Diana Swallow said...

People don't understand that food addiction is like a drug addiction. I've had frosting from the can, try explaining to Ken why there is a half eaten can of frosting in the fridge when we haven't had cake in a year or better yet, what really happened to the jar of peanut butter...no it didn't fall and break and have to be thrown away (peanut butter mixed with baking cocoa tastes nothing like a Reeses cup btw) and if I was a little cranky after the peanut butter jar broke, it was simply because I was full of shit...literally. Steph I've been there and I fear I'll always be a food freak too. At least I'm in good company. {{{{{{HUGS}}}}}}

Candace MacPherson said...

Oh my! You know, I am a fan of celebrating what we do right - after all, this IS about breaking old habits. This IS about creating new ones. Celebrate the good, Download the bad, and we move on.

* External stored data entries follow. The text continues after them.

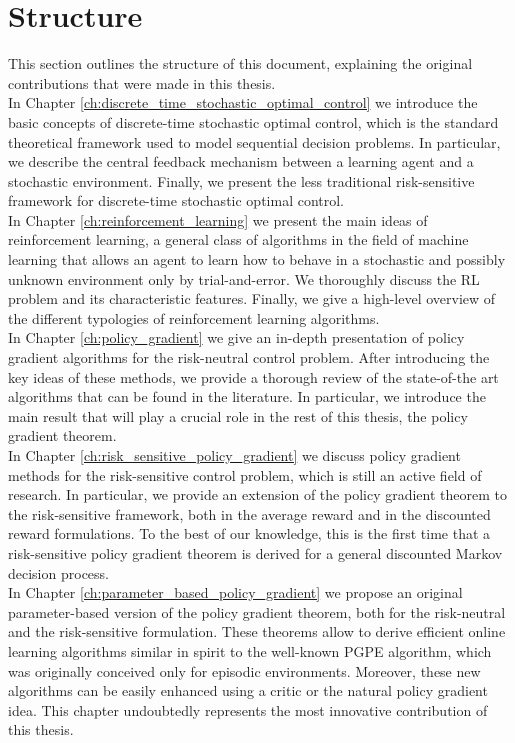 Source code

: \section{Structure}
This section outlines the structure of this document, explaining the original contributions that were made in this thesis.\\
In Chapter \ref{ch:discrete_time_stochastic_optimal_control} we introduce the basic concepts of discrete-time stochastic optimal control, which is the standard theoretical framework used to model sequential decision problems. In particular, we describe the central feedback mechanism between a learning agent and a stochastic environment. Finally, we present the less traditional risk-sensitive framework for discrete-time stochastic optimal control.\\
In Chapter \ref{ch:reinforcement_learning} we present the main ideas of reinforcement learning, a general class of algorithms in the field of machine learning that allows an agent to learn how to behave in a stochastic and possibly unknown environment only by trial-and-error. We thoroughly discuss the RL problem and its characteristic features. Finally, we give a high-level overview of the different typologies of reinforcement learning algorithms.\\ 
In Chapter \ref{ch:policy_gradient} we give an in-depth presentation of policy gradient algorithms for the risk-neutral control problem. After introducing the key ideas of these methods, we provide a thorough review of the state-of-the art algorithms that can be found in the literature. In particular, we introduce the main result that will play a crucial role in the rest of this thesis, the policy gradient theorem.\\
In Chapter \ref{ch:risk_sensitive_policy_gradient} we discuss policy gradient methods for the risk-sensitive control problem, which is still an active field of research. In particular, we provide an extension of the policy gradient theorem to the risk-sensitive framework, both in the average reward and in the discounted reward formulations. To the best of our knowledge, this is the first time that a risk-sensitive policy gradient theorem is derived for a general discounted Markov decision process.\\
In Chapter \ref{ch:parameter_based_policy_gradient} we propose an original parameter-based version of the policy gradient theorem, both for the risk-neutral and the risk-sensitive formulation. These theorems allow to derive efficient online learning algorithms similar in spirit to the well-known PGPE algorithm, which was originally conceived only for episodic environments. Moreover, these new algorithms can be easily enhanced using a critic or the natural policy gradient idea. This chapter undoubtedly represents the most innovative contribution of this thesis.\\ 
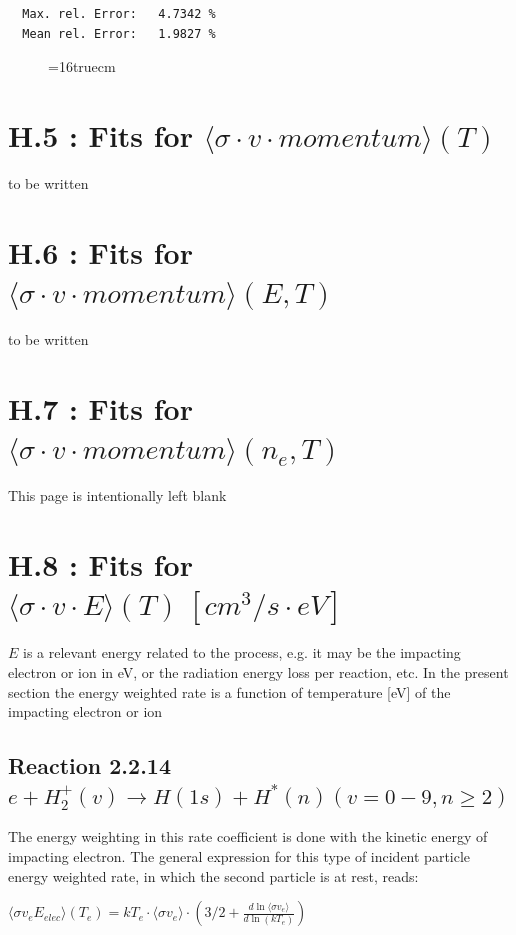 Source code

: \documentclass[12pt,dvips]{article}
\begin{document}
\begin{small}
\begin{verbatim}
  Max. rel. Error:   4.7342 %
  Mean rel. Error:   1.9827 %
\end{verbatim}\end{small}
\begin{figure} \label{7.2.3b}
\epsfxsize=16truecm
\end{figure}
\newpage

\section{H.5 : Fits for $\langle\sigma \cdot v \cdot momentum \rangle (T) $}

to be written

\section{H.6 : Fits for $\langle\sigma \cdot v \cdot momentum \rangle (E,T) $ }


to be written

\section{H.7 : Fits for $\langle\sigma \cdot v \cdot momentum \rangle (n_e,T) $ }

\newpage
This page is intentionally left blank
\newpage

\section{H.8 : Fits for $\langle\sigma \cdot v \cdot E \rangle (T) \ [cm^3/s
\cdot eV]$}

$E$ is a relevant energy related to the process, e.g. it may be the impacting electron or ion in eV,
or the radiation energy loss per reaction, etc.
In the present section
the energy weighted rate is a function of temperature [eV] of the
impacting electron or ion

\subsection{
Reaction 2.2.14   $e + H_2^+(v) \rightarrow H(1s) + H^*(n)   (v=0-9, n \ge 2) $
}
The energy weighting in this rate coefficient is done with the kinetic energy of
impacting electron. The general expression for this type of incident particle energy weighted
rate, in which the second particle is at rest, reads:

$\langle\sigma v_e E_{elec}\rangle(T_e) = kT_e \cdot \langle\sigma v_e\rangle \cdot
\left(3/2 + \frac{d \ln \langle\sigma v_e\rangle}{d \ln(kT_e)}\right)$
\end{document}
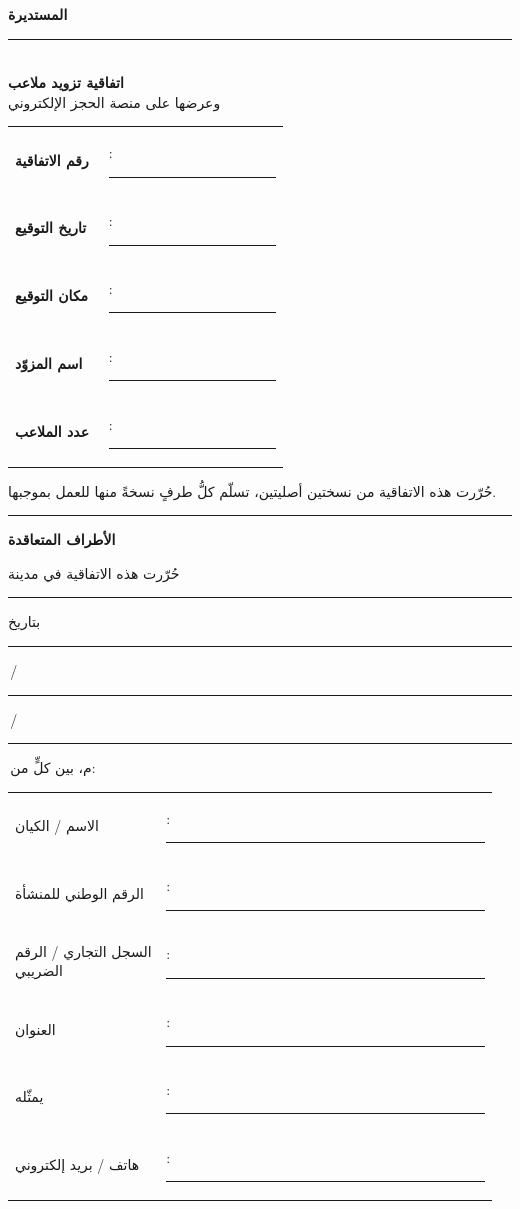 \documentclass[12pt,a4paper]{article}
\newcommand{\blank}[1][3.2cm]{\rule[-0.4ex]{#1}{0.5pt}}
\newcommand{\mlh}[1]{{\bfseries #1}}
\begin{document}
\thispagestyle{empty}
\begin{center}
\vspace*{2.2cm}
{\color{teal}\bfseries\fontsize{30}{36}\selectfont المستديرة}\\[4pt]
{\color{lime}\rule{5cm}{2.5pt}}\\[26pt]
{\bfseries\fontsize{22}{28}\selectfont اتفاقية تزويد ملاعب}\\[8pt]
{\fontsize{16}{20}\selectfont وعرضها على منصة الحجز الإلكتروني}\\[36pt]

\begin{tabular}{@{}p{0.32\linewidth}@{}p{0.62\linewidth}@{}}
\mlh{رقم الاتفاقية} & : \blank[6cm]\\[8pt]
\mlh{تاريخ التوقيع}  & : \blank[6cm]\\[8pt]
\mlh{مكان التوقيع}   & : \blank[6cm]\\[8pt]
\mlh{اسم المزوّد}     & : \blank[6cm]\\[8pt]
\mlh{عدد الملاعب}    & : \blank[6cm]\\
\end{tabular}

\vfill
{\small\color{teal}
حُرّرت هذه الاتفاقية من نسختين أصليتين، تسلّم كلُّ طرفٍ نسخةً منها للعمل بموجبها.}\\[6pt]
{\scriptsize\color{rule}\rule{0.5\linewidth}{0.4pt}}
\end{center}
\newpage

\begin{center}
{\color{teal}\bfseries\Large الأطراف المتعاقدة}
\end{center}
\vspace{4pt}

حُرّرت هذه الاتفاقية في مدينة \blank[3cm] بتاريخ \blank[1.2cm]\,/\,\blank[1.2cm]\,/\,\blank[1.8cm]\,م، بين كلٍّ من:

\vspace{8pt}
\begin{tabular}{@{}p{0.30\linewidth}@{}p{0.66\linewidth}@{}}
الاسم / الكيان        & : \blank[8cm]\\[6pt]
الرقم الوطني للمنشأة  & : \blank[8cm]\\[6pt]
السجل التجاري / الرقم الضريبي & : \blank[8cm]\\[6pt]
العنوان               & : \blank[8cm]\\[6pt]
يمثّله                & : \blank[8cm]\\[6pt]
هاتف / بريد إلكتروني  & : \blank[8cm]\\
\end{tabular}
\end{document}
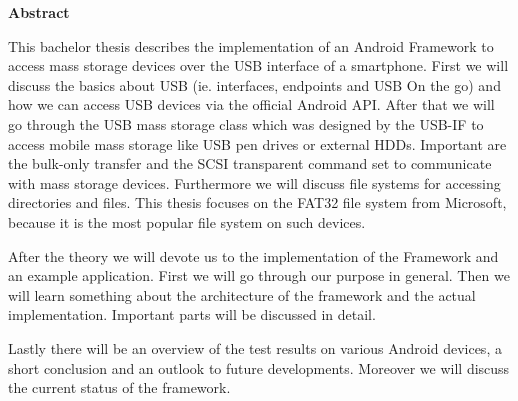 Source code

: 

\clearemptydoublepage
{}
{}	





\vspace*{2cm}
\begin{center}
{\Large \bf Abstract}
\end{center}
\vspace{1cm}

This bachelor thesis describes the implementation of an Android Framework to access mass storage devices over the USB interface of a smartphone. First we will discuss the basics about USB (ie. interfaces, endpoints and USB On the go) and how we can access USB devices via the official Android API. After that we will go through the USB mass storage class which was designed by the USB-IF to access mobile mass storage like USB pen drives or external HDDs. Important are the bulk-only transfer and the SCSI transparent command set to communicate with mass storage devices. Furthermore we will discuss file systems for accessing directories and files. This thesis focuses on the FAT32 file system from Microsoft, because it is the most popular file system on such devices.

After the theory we will devote us to the implementation of the Framework and an example application. First we will go through our purpose in general. Then we will learn something about the architecture of the framework and the actual implementation. Important parts will be discussed in detail.

Lastly there will be an overview of the test results on various Android devices, a short conclusion and an outlook to future developments. Moreover we will discuss the current status of the framework.  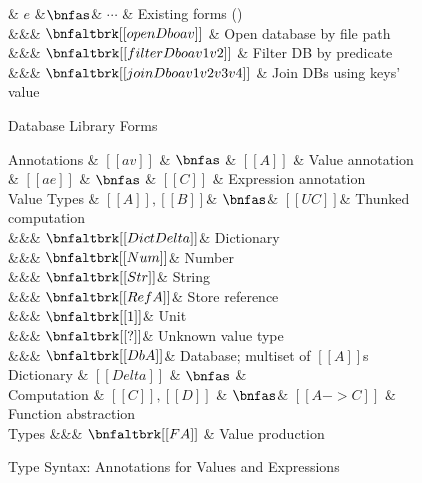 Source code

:\begin{figure}
  \begin{grammar}
  & $e$
    &$\bnfas$& $\cdots$ & Existing forms ()
    \\ &&& $\bnfaltbrk [[ openDb oa v ]]$ & Open database by file path
    \\ &&& $\bnfaltbrk [[ filterDb oa v1 v2 ]]$ & Filter DB by predicate
    \\ &&& $\bnfaltbrk [[ joinDb oa v1 v2 v3 v4 ]]$ & Join DBs using keys' value
\end{grammar}
\caption{Database Library Forms}
\label{fig:db-syntax}
\end{figure}


\begin{figure}
\begin{grammar}
  Annotations
    & $[[av]]$ & $\bnfas$ & $[[A]]$ & Value annotation
  \\
    & $[[ae]]$ & $\bnfas$ & $[[C]]$ & Expression annotation
  \\
  Value Types  & $[[A]], [[B]]$& $\bnfas$& 
  $ [[U C]]$& Thunked computation
  \\ &&& $\bnfaltbrk [[Dict Delta]]$& Dictionary
  \\ &&& $\bnfaltbrk [[Num]]$& Number
  \\ &&& $\bnfaltbrk [[Str]]$& String
  \\ &&& $\bnfaltbrk [[Ref A]]$& Store reference
  \\ &&& $\bnfaltbrk [[1]]$& Unit
  \\ &&& $\bnfaltbrk [[?]]$& Unknown value type
  \\ &&& $\bnfaltbrk [[Db A]]$& Database; multiset of $[[A]]$s
  \\[2mm]
  Dictionary & $[[Delta]]$ & $\bnfas$ & 
  \\[2mm]
  Computation & $[[C]], [[D]]$ & $\bnfas$& 
  $[[A -> C]]$ & Function abstraction
  \\ 
  Types
  &&& $\bnfaltbrk [[F A]]$ & Value production
\end{grammar}
\caption{Type Syntax: Annotations for Values and Expressions}
\label{fig:types}
\end{figure}


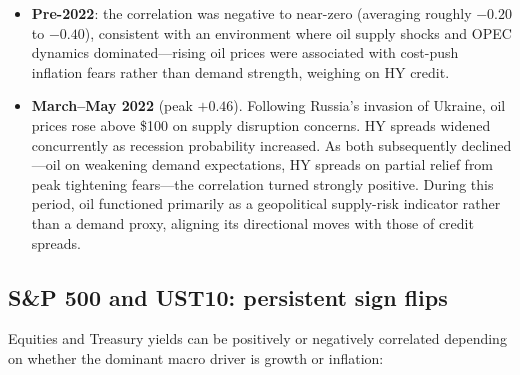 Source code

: \begin{itemize}
  \item \textbf{Pre-2022}: the correlation was negative to near-zero (averaging
    roughly \(-0.20\) to \(-0.40\)), consistent with an environment where oil
    supply shocks and OPEC dynamics dominated---rising oil prices were
    associated with cost-push inflation fears rather than demand strength,
    weighing on HY credit.

  \item \textbf{March--May 2022} (peak \(+0.46\)). Following Russia's invasion
    of Ukraine, oil prices rose above \$100 on supply disruption concerns. HY
    spreads widened concurrently as recession probability increased. As both
    subsequently declined---oil on weakening demand expectations, HY spreads on
    partial relief from peak tightening fears---the correlation turned strongly
    positive. During this period, oil functioned primarily as a geopolitical
    supply-risk indicator rather than a demand proxy, aligning its
    directional moves with those of credit spreads.
\end{itemize}

\subsection*{S\&P 500 and UST10: persistent sign flips}

Equities and Treasury yields can be positively or negatively correlated
depending on whether the dominant macro driver is growth or inflation:

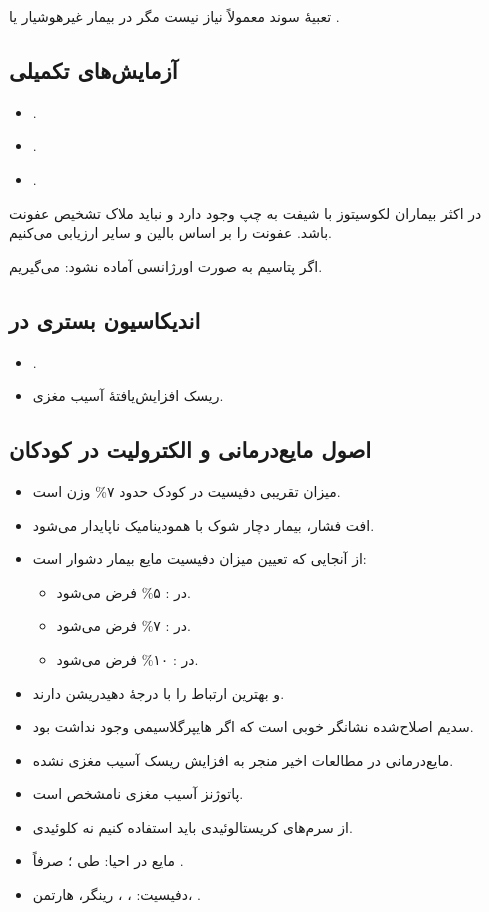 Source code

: \documentclass[12pt,a4paper]{article}
\begin{document}
تعبیهٔ سوند معمولاً نیاز نیست مگر در بیمار غیرهوشیار یا .
\subsection*{آزمایش‌های تکمیلی}
\begin{itemize}
\item {}.
\item {}.
\item {}.
\end{itemize}
در اکثر بیماران  لکوسیتوز با شیفت به چپ وجود دارد و نباید ملاک تشخیص عفونت باشد. عفونت را بر اساس بالین و سایر ارزیابی می‌کنیم.

اگر پتاسیم به صورت اورژانسی آماده نشود:  می‌گیریم.
\subsection*{اندیکاسیون بستری در }
\begin{itemize}
\item {}.
\item ریسک افزایش‌یافتهٔ آسیب مغزی.
\end{itemize}
\subsection*{اصول مایع‌درمانی و الکترولیت در  کودکان}
\begin{itemize}
\item میزان تقریبی دفیسیت در کودک حدود ۷\% وزن است.
\item افت فشار،  بیمار دچار شوک با همودینامیک ناپایدار می‌شود.
\item از آنجایی که تعیین میزان دفیسیت مایع بیمار دشوار است:
\begin{itemize}
\item در : ۵\% فرض می‌شود.
\item در : ۷\% فرض می‌شود.
\item در : ۱۰\% فرض می‌شود.
\end{itemize}
\item {} و  بهترین ارتباط را با درجهٔ دهیدریشن دارند.
\item سدیم اصلاح‌شده نشانگر خوبی است که اگر هایپرگلاسیمی وجود نداشت بود. 
\item مایع‌درمانی در مطالعات اخیر منجر به افزایش ریسک آسیب مغزی نشده.
\item پاتوژنز آسیب مغزی نامشخص است.
\item از سرم‌های کریستالوئیدی باید استفاده کنیم نه کلوئیدی.
\item مایع در احیا:  طی ؛ صرفاً .
\item دفیسیت: ، ، رینگر، هارتمن، .
\end{itemize}
\end{document}
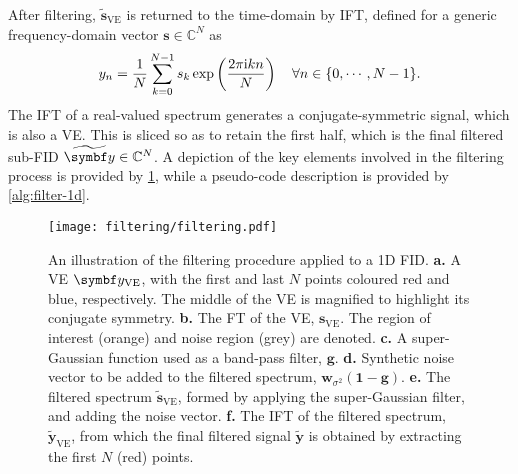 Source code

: After filtering, $\widetilde{\symbf{s}}_{\text{VE}}$ is returned to the
time-domain by \ac{IFT}, defined for a generic frequency-domain vector $\symbf{s} \in \mathbb{C}^N$ as
\begin{equation}
    y_n = \frac{1}{N} \sum_{k=0}^{N-1} s_k
        \exp\left(\frac{2 \pi \mathrm{i} k n}{N}\right)
        \quad \forall n \in \lbrace 0, \cdots, N-1 \rbrace.
\end{equation}
The \ac{IFT} of a real-valued spectrum generates a
conjugate-symmetric signal, which is also a \ac{VE}. This is sliced so as to
retain the first half, which is the final filtered sub-FID $\widetilde{\by} \in
\mathbb{C}^{N}$.
A depiction of the key elements involved in the filtering process is provided
by \cref{fig:filtering}, while a pseudo-code description is provided by
\cref{alg:filter-1d}.
\begin{figure}
     \centering
     \texttt{[image: filtering/filtering.pdf]}
     \caption[
         An illustration of the filtering procedure applied to a \acs{1D}
         \acs{FID}.
     ]{
         An illustration of the filtering procedure applied to a \ac{1D}
         \ac{FID}.
         \textbf{a.} A \ac{VE} $\by_{\text{VE}}$, with the first and last
         $N$ points coloured red and blue, respectively. The middle of the
         \ac{VE} is magnified to highlight its conjugate symmetry.
         \textbf{b.} The \ac{FT} of the \ac{VE}, $\symbf{s}_{\text{VE}}$.
         The region of interest (orange) and noise region (grey) are denoted.
         \textbf{c.} A super-Gaussian function used as a band-pass filter,
         $\symbf{g}$.
         \textbf{d.} Synthetic noise vector to be added to the filtered
         spectrum, $\symbf{w}_{\sigma^2} (\symbf{1} - \symbf{g})$.
         \textbf{e.} The filtered spectrum $\widetilde{\symbf{s}}_{\text{VE}}$,
         formed by applying the super-Gaussian filter, and adding the noise
         vector.
         \textbf{f.} The \ac{IFT} of the filtered spectrum,
         $\widetilde{\symbf{y}}_{\text{VE}}$, from which the final filtered
         signal $\widetilde{\symbf{y}}$ is obtained by extracting
         the first $N$ (red) points.
     }
     \label{fig:filtering}
\end{figure}


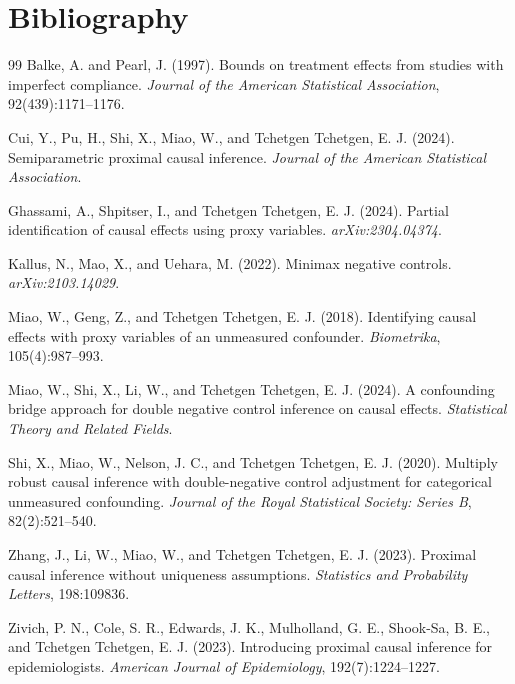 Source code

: \documentclass[11pt]{article}
\theoremstyle{definition}
\theoremstyle{plain}
\theoremstyle{remark}
\begin{document}
\section*{Bibliography}
\begin{thebibliography}{99}
Balke, A. and Pearl, J. (1997).
Bounds on treatment effects from studies with imperfect compliance.
\emph{Journal of the American Statistical Association}, 92(439):1171--1176.

Cui, Y., Pu, H., Shi, X., Miao, W., and Tchetgen Tchetgen, E. J. (2024).
Semiparametric proximal causal inference.
\emph{Journal of the American Statistical Association}.

Ghassami, A., Shpitser, I., and Tchetgen Tchetgen, E. J. (2024).
Partial identification of causal effects using proxy variables.
\emph{arXiv:2304.04374}.

Kallus, N., Mao, X., and Uehara, M. (2022).
Minimax negative controls.
\emph{arXiv:2103.14029}.

Miao, W., Geng, Z., and Tchetgen Tchetgen, E. J. (2018).
Identifying causal effects with proxy variables of an unmeasured confounder.
\emph{Biometrika}, 105(4):987--993.

Miao, W., Shi, X., Li, W., and Tchetgen Tchetgen, E. J. (2024).
A confounding bridge approach for double negative control inference on causal effects.
\emph{Statistical Theory and Related Fields}.

Shi, X., Miao, W., Nelson, J. C., and Tchetgen Tchetgen, E. J. (2020).
Multiply robust causal inference with double-negative control adjustment for categorical unmeasured confounding.
\emph{Journal of the Royal Statistical Society: Series B}, 82(2):521--540.

Zhang, J., Li, W., Miao, W., and Tchetgen Tchetgen, E. J. (2023).
Proximal causal inference without uniqueness assumptions.
\emph{Statistics and Probability Letters}, 198:109836.

Zivich, P. N., Cole, S. R., Edwards, J. K., Mulholland, G. E., Shook-Sa, B. E., and Tchetgen Tchetgen, E. J. (2023).
Introducing proximal causal inference for epidemiologists.
\emph{American Journal of Epidemiology}, 192(7):1224--1227.
\end{thebibliography}
\end{document}
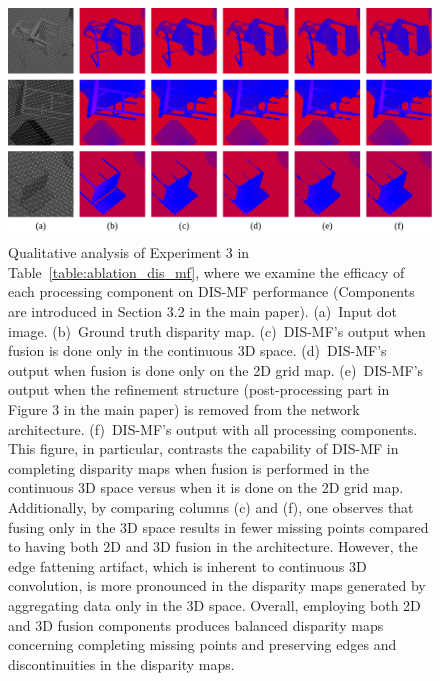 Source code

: \begin{figure}[t]
    \begin{center}
        \includegraphics[width=1.0\linewidth]{images/chapter2/supp_figures/ablation_mf_2d3d.jpg}
    \end{center}
   \caption{Qualitative analysis of Experiment 3 in Table~\ref{table:ablation_dis_mf}, where we examine the efficacy of each processing component on DIS-MF performance (Components are introduced in Section 3.2 in the main paper). (a)~Input dot image. (b)~Ground truth disparity map. (c)~DIS-MF's output when fusion is done only in the continuous 3D space. (d)~DIS-MF's output when fusion is done only on the 2D grid map. (e)~DIS-MF's output when the refinement structure (post-processing part in Figure 3 in the main paper) is removed from the network architecture. (f)~DIS-MF's output with all processing components. This figure, in particular, contrasts the capability of DIS-MF in completing disparity maps when fusion is performed in the continuous 3D space versus when it is done on the 2D grid map. Additionally, by comparing columns (c) and (f), one observes that fusing only in the 3D space results in fewer missing points compared to having both 2D and 3D fusion in the architecture. However, the edge fattening artifact, which is inherent to continuous 3D convolution, is more pronounced in the disparity maps generated by aggregating data only in the 3D space. Overall, employing both 2D and 3D fusion components produces balanced disparity maps concerning completing missing points and preserving edges and discontinuities in the disparity maps.}
    \label{fig:c2_ablation_mf_2d3d}
\end{figure}

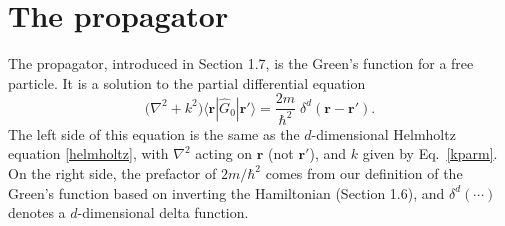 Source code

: \documentclass[pra,12pt]{revtex4}
\begin{document}
\section{The propagator}

The propagator, introduced in Section 1.7, is the Green's function for
a free particle.  It is a solution to the partial differential
equation
\begin{equation}
  \Big(\nabla^2 + k^2\Big) \langle\mathbf{r} |\hat{G}_0 |\mathbf{r}'\rangle
  = \frac{2m}{\hbar^2} \; \delta^d(\mathbf{r}-\mathbf{r}').
\end{equation}
The left side of this equation is the same as the $d$-dimensional
Helmholtz equation \eqref{helmholtz}, with $\nabla^2$ acting on
$\mathbf{r}$ (not $\mathbf{r}'$), and $k$ given by Eq.~\eqref{kparm}.
On the right side, the prefactor of $2m/\hbar^2$ comes from our
definition of the Green's function based on inverting the Hamiltonian
(Section 1.6), and $\delta^d(\cdots)$ denotes a $d$-dimensional delta
function.
\end{document}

So, we learned that exercise helps the way we feel, drug withdrawal is bad, and wax sprinkles are only good for decorations. And we move on.

Kate said...

You just made me chuckle.

I once wanted oreo cookies (which I refuse to keep in the house), and I didn't have them, so when scavenging through the cabinets I come across a pre-baked oreo pie shell. Yup, ate the whole thing! I so know what you were going through!

The Price's Wife said...

Yet another chocolate debacle. When WILL you learn Barbie, when WILL YOU LEARN??? :)

Anonymous said...

So, we learned that exercise helps the way we feel, drug withdrawal is bad, and wax sprinkles are only good for decorations. And we move on.

still chukling about that one, Candace.

Steph - it's life - we have good days and bad days. Ups and downs. Sane & insane. See above quote. We love you and can all sympathize!

-Chris

MMalloy said...

Hope everything is okay! Miss hearing from you!